# [EXERCISE]
Write the entries below out again without a single difference.

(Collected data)

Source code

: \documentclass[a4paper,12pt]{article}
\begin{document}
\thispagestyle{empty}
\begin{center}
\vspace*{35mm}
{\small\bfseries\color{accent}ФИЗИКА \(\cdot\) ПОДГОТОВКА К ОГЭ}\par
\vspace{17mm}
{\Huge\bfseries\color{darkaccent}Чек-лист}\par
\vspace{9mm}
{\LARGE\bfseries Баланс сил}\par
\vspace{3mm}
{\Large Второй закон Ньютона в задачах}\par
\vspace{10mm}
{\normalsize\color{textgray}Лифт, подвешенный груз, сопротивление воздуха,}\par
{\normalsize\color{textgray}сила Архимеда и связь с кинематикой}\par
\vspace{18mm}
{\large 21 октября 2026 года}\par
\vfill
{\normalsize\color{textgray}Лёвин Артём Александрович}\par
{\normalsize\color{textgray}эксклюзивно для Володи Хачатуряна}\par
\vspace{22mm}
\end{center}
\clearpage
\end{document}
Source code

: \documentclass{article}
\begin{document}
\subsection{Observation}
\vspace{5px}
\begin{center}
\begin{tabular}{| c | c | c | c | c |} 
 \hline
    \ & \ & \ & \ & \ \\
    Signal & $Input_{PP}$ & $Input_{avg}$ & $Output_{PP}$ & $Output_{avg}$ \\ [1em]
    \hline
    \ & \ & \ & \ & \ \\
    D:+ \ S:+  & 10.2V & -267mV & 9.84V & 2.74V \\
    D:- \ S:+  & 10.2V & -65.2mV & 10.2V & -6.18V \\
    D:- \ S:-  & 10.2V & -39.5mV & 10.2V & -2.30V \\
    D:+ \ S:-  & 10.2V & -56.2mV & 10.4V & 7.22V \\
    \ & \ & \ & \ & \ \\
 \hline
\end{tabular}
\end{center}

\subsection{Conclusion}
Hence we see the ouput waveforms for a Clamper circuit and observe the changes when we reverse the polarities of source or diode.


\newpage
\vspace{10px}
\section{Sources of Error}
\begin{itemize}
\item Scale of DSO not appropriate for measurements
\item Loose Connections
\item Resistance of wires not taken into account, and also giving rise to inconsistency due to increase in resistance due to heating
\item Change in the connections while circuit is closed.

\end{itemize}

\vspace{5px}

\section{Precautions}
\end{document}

# [WRITTEN SOLUTION]
Source code

: \documentclass[a4paper,12pt]{article}
\begin{document}
\thispagestyle{empty}
\begin{center}
\vspace*{35mm}
{\small\bfseries\color{accent}ФИЗИКА \(\cdot\) ПОДГОТОВКА К ОГЭ}\par
\vspace{17mm}
{\Huge\bfseries\color{darkaccent}Чек-лист}\par
\vspace{9mm}
{\LARGE\bfseries Баланс сил}\par
\vspace{3mm}
{\Large Второй закон Ньютона в задачах}\par
\vspace{10mm}
{\normalsize\color{textgray}Лифт, подвешенный груз, сопротивление воздуха,}\par
{\normalsize\color{textgray}сила Архимеда и связь с кинематикой}\par
\vspace{18mm}
{\large 21 октября 2026 года}\par
\vfill
{\normalsize\color{textgray}Лёвин Артём Александрович}\par
{\normalsize\color{textgray}эксклюзивно для Володи Хачатуряна}\par
\vspace{22mm}
\end{center}
\clearpage
\end{document}
Source code

: \documentclass{article}
\begin{document}
\subsection{Observation}
\vspace{5px}
\begin{center}
\begin{tabular}{| c | c | c | c | c |} 
 \hline
    \ & \ & \ & \ & \ \\
    Signal & $Input_{PP}$ & $Input_{avg}$ & $Output_{PP}$ & $Output_{avg}$ \\ [1em]
    \hline
    \ & \ & \ & \ & \ \\
    D:+ \ S:+  & 10.2V & -267mV & 9.84V & 2.74V \\
    D:- \ S:+  & 10.2V & -65.2mV & 10.2V & -6.18V \\
    D:- \ S:-  & 10.2V & -39.5mV & 10.2V & -2.30V \\
    D:+ \ S:-  & 10.2V & -56.2mV & 10.4V & 7.22V \\
    \ & \ & \ & \ & \ \\
 \hline
\end{tabular}
\end{center}

\subsection{Conclusion}
Hence we see the ouput waveforms for a Clamper circuit and observe the changes when we reverse the polarities of source or diode.


\newpage
\vspace{10px}
\section{Sources of Error}
\begin{itemize}
\item Scale of DSO not appropriate for measurements
\item Loose Connections
\item Resistance of wires not taken into account, and also giving rise to inconsistency due to increase in resistance due to heating
\item Change in the connections while circuit is closed.

\end{itemize}

\vspace{5px}

\section{Precautions}
\end{document}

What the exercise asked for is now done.